═══ TASK INPUT

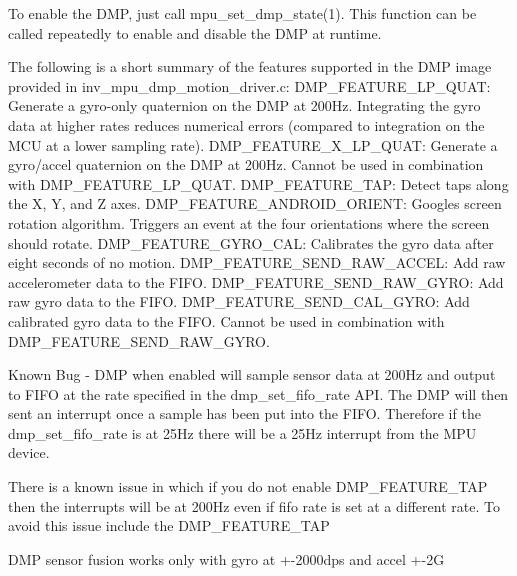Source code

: To enable the D\+MP, just call mpu\+\_\+set\+\_\+dmp\+\_\+state(1). This function can be called repeatedly to enable and disable the D\+MP at runtime.

The following is a short summary of the features supported in the D\+MP image provided in inv\+\_\+mpu\+\_\+dmp\+\_\+motion\+\_\+driver.\+c\+: D\+M\+P\+\_\+\+F\+E\+A\+T\+U\+R\+E\+\_\+\+L\+P\+\_\+\+Q\+U\+AT\+: Generate a gyro-\/only quaternion on the D\+MP at 200\+Hz. Integrating the gyro data at higher rates reduces numerical errors (compared to integration on the M\+CU at a lower sampling rate). D\+M\+P\+\_\+\+F\+E\+A\+T\+U\+R\+E\+\_\+X\+\_\+\+L\+P\+\_\+\+Q\+U\+AT\+: Generate a gyro/accel quaternion on the D\+MP at 200\+Hz. Cannot be used in combination with D\+M\+P\+\_\+\+F\+E\+A\+T\+U\+R\+E\+\_\+\+L\+P\+\_\+\+Q\+U\+AT. D\+M\+P\+\_\+\+F\+E\+A\+T\+U\+R\+E\+\_\+\+T\+AP\+: Detect taps along the X, Y, and Z axes. D\+M\+P\+\_\+\+F\+E\+A\+T\+U\+R\+E\+\_\+\+A\+N\+D\+R\+O\+I\+D\+\_\+\+O\+R\+I\+E\+NT\+: Google\textquotesingle{}s screen rotation algorithm. Triggers an event at the four orientations where the screen should rotate. D\+M\+P\+\_\+\+F\+E\+A\+T\+U\+R\+E\+\_\+\+G\+Y\+R\+O\+\_\+\+C\+AL\+: Calibrates the gyro data after eight seconds of no motion. D\+M\+P\+\_\+\+F\+E\+A\+T\+U\+R\+E\+\_\+\+S\+E\+N\+D\+\_\+\+R\+A\+W\+\_\+\+A\+C\+C\+EL\+: Add raw accelerometer data to the F\+I\+FO. D\+M\+P\+\_\+\+F\+E\+A\+T\+U\+R\+E\+\_\+\+S\+E\+N\+D\+\_\+\+R\+A\+W\+\_\+\+G\+Y\+RO\+: Add raw gyro data to the F\+I\+FO. D\+M\+P\+\_\+\+F\+E\+A\+T\+U\+R\+E\+\_\+\+S\+E\+N\+D\+\_\+\+C\+A\+L\+\_\+\+G\+Y\+RO\+: Add calibrated gyro data to the F\+I\+FO. Cannot be used in combination with D\+M\+P\+\_\+\+F\+E\+A\+T\+U\+R\+E\+\_\+\+S\+E\+N\+D\+\_\+\+R\+A\+W\+\_\+\+G\+Y\+RO.

Known Bug -\/ D\+MP when enabled will sample sensor data at 200\+Hz and output to F\+I\+FO at the rate specified in the dmp\+\_\+set\+\_\+fifo\+\_\+rate A\+PI. The D\+MP will then sent an interrupt once a sample has been put into the F\+I\+FO. Therefore if the dmp\+\_\+set\+\_\+fifo\+\_\+rate is at 25\+Hz there will be a 25\+Hz interrupt from the M\+PU device.

There is a known issue in which if you do not enable D\+M\+P\+\_\+\+F\+E\+A\+T\+U\+R\+E\+\_\+\+T\+AP then the interrupts will be at 200\+Hz even if fifo rate is set at a different rate. To avoid this issue include the D\+M\+P\+\_\+\+F\+E\+A\+T\+U\+R\+E\+\_\+\+T\+AP

D\+MP sensor fusion works only with gyro at +-\/2000dps and accel +-\/2G

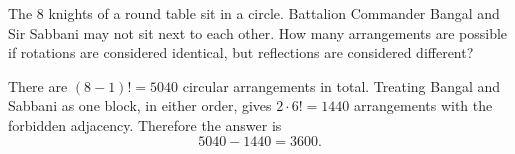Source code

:The 8 knights of a round table sit in a circle. Battalion Commander Bangal and Sir Sabbani may not sit next to each other. How many arrangements are possible if rotations are considered identical, but reflections are considered different?

\begin{solution}
There are $(8-1)!=5040$ circular arrangements in total. Treating
Bangal and Sabbani as one block, in either order, gives $2\cdot6!=1440$
arrangements with the forbidden adjacency. Therefore the answer is
\[
\boxed{5040-1440=3600}.
\]
\end{solution}
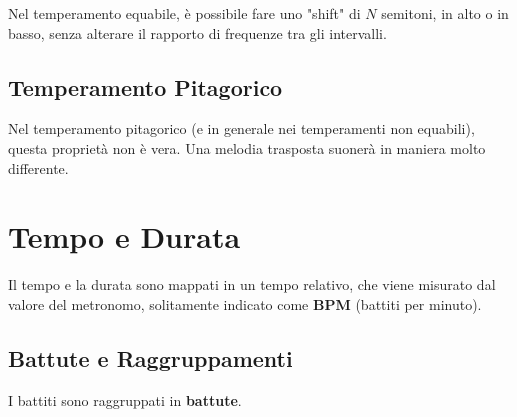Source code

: Nel temperamento equabile, è possibile fare uno "shift" di \( N \) semitoni, in alto o in basso, senza alterare il rapporto di frequenze tra gli intervalli.

\subsection*{Temperamento Pitagorico}

Nel temperamento pitagorico (e in generale nei temperamenti non equabili), questa proprietà non è vera. Una melodia trasposta suonerà in maniera molto differente.

\section{Tempo e Durata}

Il tempo e la durata sono mappati in un tempo relativo, che viene misurato dal valore del metronomo, solitamente indicato come \textbf{BPM} (battiti per minuto).

\subsection*{Battute e Raggruppamenti}

I battiti sono raggruppati in \textbf{battute}.


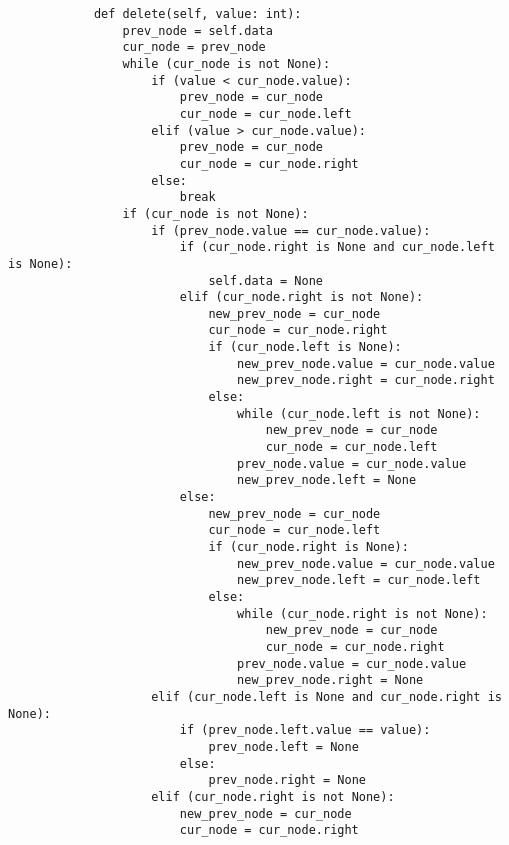 \begin{lstlisting}
            def delete(self, value: int):
                prev_node = self.data
                cur_node = prev_node
                while (cur_node is not None):
                    if (value < cur_node.value):
                        prev_node = cur_node
                        cur_node = cur_node.left
                    elif (value > cur_node.value):
                        prev_node = cur_node
                        cur_node = cur_node.right
                    else:
                        break
                if (cur_node is not None):
                    if (prev_node.value == cur_node.value):
                        if (cur_node.right is None and cur_node.left is None):
                            self.data = None
                        elif (cur_node.right is not None):
                            new_prev_node = cur_node
                            cur_node = cur_node.right
                            if (cur_node.left is None):
                                new_prev_node.value = cur_node.value
                                new_prev_node.right = cur_node.right
                            else:                                        
                                while (cur_node.left is not None):
                                    new_prev_node = cur_node
                                    cur_node = cur_node.left
                                prev_node.value = cur_node.value
                                new_prev_node.left = None
                        else:
                            new_prev_node = cur_node
                            cur_node = cur_node.left
                            if (cur_node.right is None):
                                new_prev_node.value = cur_node.value
                                new_prev_node.left = cur_node.left
                            else:                                        
                                while (cur_node.right is not None):
                                    new_prev_node = cur_node
                                    cur_node = cur_node.right
                                prev_node.value = cur_node.value
                                new_prev_node.right = None
                    elif (cur_node.left is None and cur_node.right is None):
                        if (prev_node.left.value == value):
                            prev_node.left = None
                        else:
                            prev_node.right = None
                    elif (cur_node.right is not None):
                        new_prev_node = cur_node
                        cur_node = cur_node.right

\end{lstlisting}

══════

ACTIVITY: Your answer must be every record above, word for word, with no pictures.

REPLY TO THE TASK:
Source code

: To enable the D\+MP, just call mpu\+\_\+set\+\_\+dmp\+\_\+state(1). This function can be called repeatedly to enable and disable the D\+MP at runtime.

The following is a short summary of the features supported in the D\+MP image provided in inv\+\_\+mpu\+\_\+dmp\+\_\+motion\+\_\+driver.\+c\+: D\+M\+P\+\_\+\+F\+E\+A\+T\+U\+R\+E\+\_\+\+L\+P\+\_\+\+Q\+U\+AT\+: Generate a gyro-\/only quaternion on the D\+MP at 200\+Hz. Integrating the gyro data at higher rates reduces numerical errors (compared to integration on the M\+CU at a lower sampling rate). D\+M\+P\+\_\+\+F\+E\+A\+T\+U\+R\+E\+\_\+X\+\_\+\+L\+P\+\_\+\+Q\+U\+AT\+: Generate a gyro/accel quaternion on the D\+MP at 200\+Hz. Cannot be used in combination with D\+M\+P\+\_\+\+F\+E\+A\+T\+U\+R\+E\+\_\+\+L\+P\+\_\+\+Q\+U\+AT. D\+M\+P\+\_\+\+F\+E\+A\+T\+U\+R\+E\+\_\+\+T\+AP\+: Detect taps along the X, Y, and Z axes. D\+M\+P\+\_\+\+F\+E\+A\+T\+U\+R\+E\+\_\+\+A\+N\+D\+R\+O\+I\+D\+\_\+\+O\+R\+I\+E\+NT\+: Google\textquotesingle{}s screen rotation algorithm. Triggers an event at the four orientations where the screen should rotate. D\+M\+P\+\_\+\+F\+E\+A\+T\+U\+R\+E\+\_\+\+G\+Y\+R\+O\+\_\+\+C\+AL\+: Calibrates the gyro data after eight seconds of no motion. D\+M\+P\+\_\+\+F\+E\+A\+T\+U\+R\+E\+\_\+\+S\+E\+N\+D\+\_\+\+R\+A\+W\+\_\+\+A\+C\+C\+EL\+: Add raw accelerometer data to the F\+I\+FO. D\+M\+P\+\_\+\+F\+E\+A\+T\+U\+R\+E\+\_\+\+S\+E\+N\+D\+\_\+\+R\+A\+W\+\_\+\+G\+Y\+RO\+: Add raw gyro data to the F\+I\+FO. D\+M\+P\+\_\+\+F\+E\+A\+T\+U\+R\+E\+\_\+\+S\+E\+N\+D\+\_\+\+C\+A\+L\+\_\+\+G\+Y\+RO\+: Add calibrated gyro data to the F\+I\+FO. Cannot be used in combination with D\+M\+P\+\_\+\+F\+E\+A\+T\+U\+R\+E\+\_\+\+S\+E\+N\+D\+\_\+\+R\+A\+W\+\_\+\+G\+Y\+RO.

Known Bug -\/ D\+MP when enabled will sample sensor data at 200\+Hz and output to F\+I\+FO at the rate specified in the dmp\+\_\+set\+\_\+fifo\+\_\+rate A\+PI. The D\+MP will then sent an interrupt once a sample has been put into the F\+I\+FO. Therefore if the dmp\+\_\+set\+\_\+fifo\+\_\+rate is at 25\+Hz there will be a 25\+Hz interrupt from the M\+PU device.

There is a known issue in which if you do not enable D\+M\+P\+\_\+\+F\+E\+A\+T\+U\+R\+E\+\_\+\+T\+AP then the interrupts will be at 200\+Hz even if fifo rate is set at a different rate. To avoid this issue include the D\+M\+P\+\_\+\+F\+E\+A\+T\+U\+R\+E\+\_\+\+T\+AP

D\+MP sensor fusion works only with gyro at +-\/2000dps and accel +-\/2G

Source code

:The 8 knights of a round table sit in a circle. Battalion Commander Bangal and Sir Sabbani may not sit next to each other. How many arrangements are possible if rotations are considered identical, but reflections are considered different?

\begin{solution}
There are $(8-1)!=5040$ circular arrangements in total. Treating
Bangal and Sabbani as one block, in either order, gives $2\cdot6!=1440$
arrangements with the forbidden adjacency. Therefore the answer is
\[
\boxed{5040-1440=3600}.
\]
\end{solution}
Source code

: Nel temperamento equabile, è possibile fare uno "shift" di \( N \) semitoni, in alto o in basso, senza alterare il rapporto di frequenze tra gli intervalli.

\subsection*{Temperamento Pitagorico}

Nel temperamento pitagorico (e in generale nei temperamenti non equabili), questa proprietà non è vera. Una melodia trasposta suonerà in maniera molto differente.

\section{Tempo e Durata}

Il tempo e la durata sono mappati in un tempo relativo, che viene misurato dal valore del metronomo, solitamente indicato come \textbf{BPM} (battiti per minuto).

\subsection*{Battute e Raggruppamenti}

I battiti sono raggruppati in \textbf{battute}.


 \begin{lstlisting}
            def delete(self, value: int):
                prev_node = self.data
                cur_node = prev_node
                while (cur_node is not None):
                    if (value < cur_node.value):
                        prev_node = cur_node
                        cur_node = cur_node.left
                    elif (value > cur_node.value):
                        prev_node = cur_node
                        cur_node = cur_node.right
                    else:
                        break
                if (cur_node is not None):
                    if (prev_node.value == cur_node.value):
                        if (cur_node.right is None and cur_node.left is None):
                            self.data = None
                        elif (cur_node.right is not None):
                            new_prev_node = cur_node
                            cur_node = cur_node.right
                            if (cur_node.left is None):
                                new_prev_node.value = cur_node.value
                                new_prev_node.right = cur_node.right
                            else:                                        
                                while (cur_node.left is not None):
                                    new_prev_node = cur_node
                                    cur_node = cur_node.left
                                prev_node.value = cur_node.value
                                new_prev_node.left = None
                        else:
                            new_prev_node = cur_node
                            cur_node = cur_node.left
                            if (cur_node.right is None):
                                new_prev_node.value = cur_node.value
                                new_prev_node.left = cur_node.left
                            else:                                        
                                while (cur_node.right is not None):
                                    new_prev_node = cur_node
                                    cur_node = cur_node.right
                                prev_node.value = cur_node.value
                                new_prev_node.right = None
                    elif (cur_node.left is None and cur_node.right is None):
                        if (prev_node.left.value == value):
                            prev_node.left = None
                        else:
                            prev_node.right = None
                    elif (cur_node.right is not None):
                        new_prev_node = cur_node
                        cur_node = cur_node.right

\end{lstlisting}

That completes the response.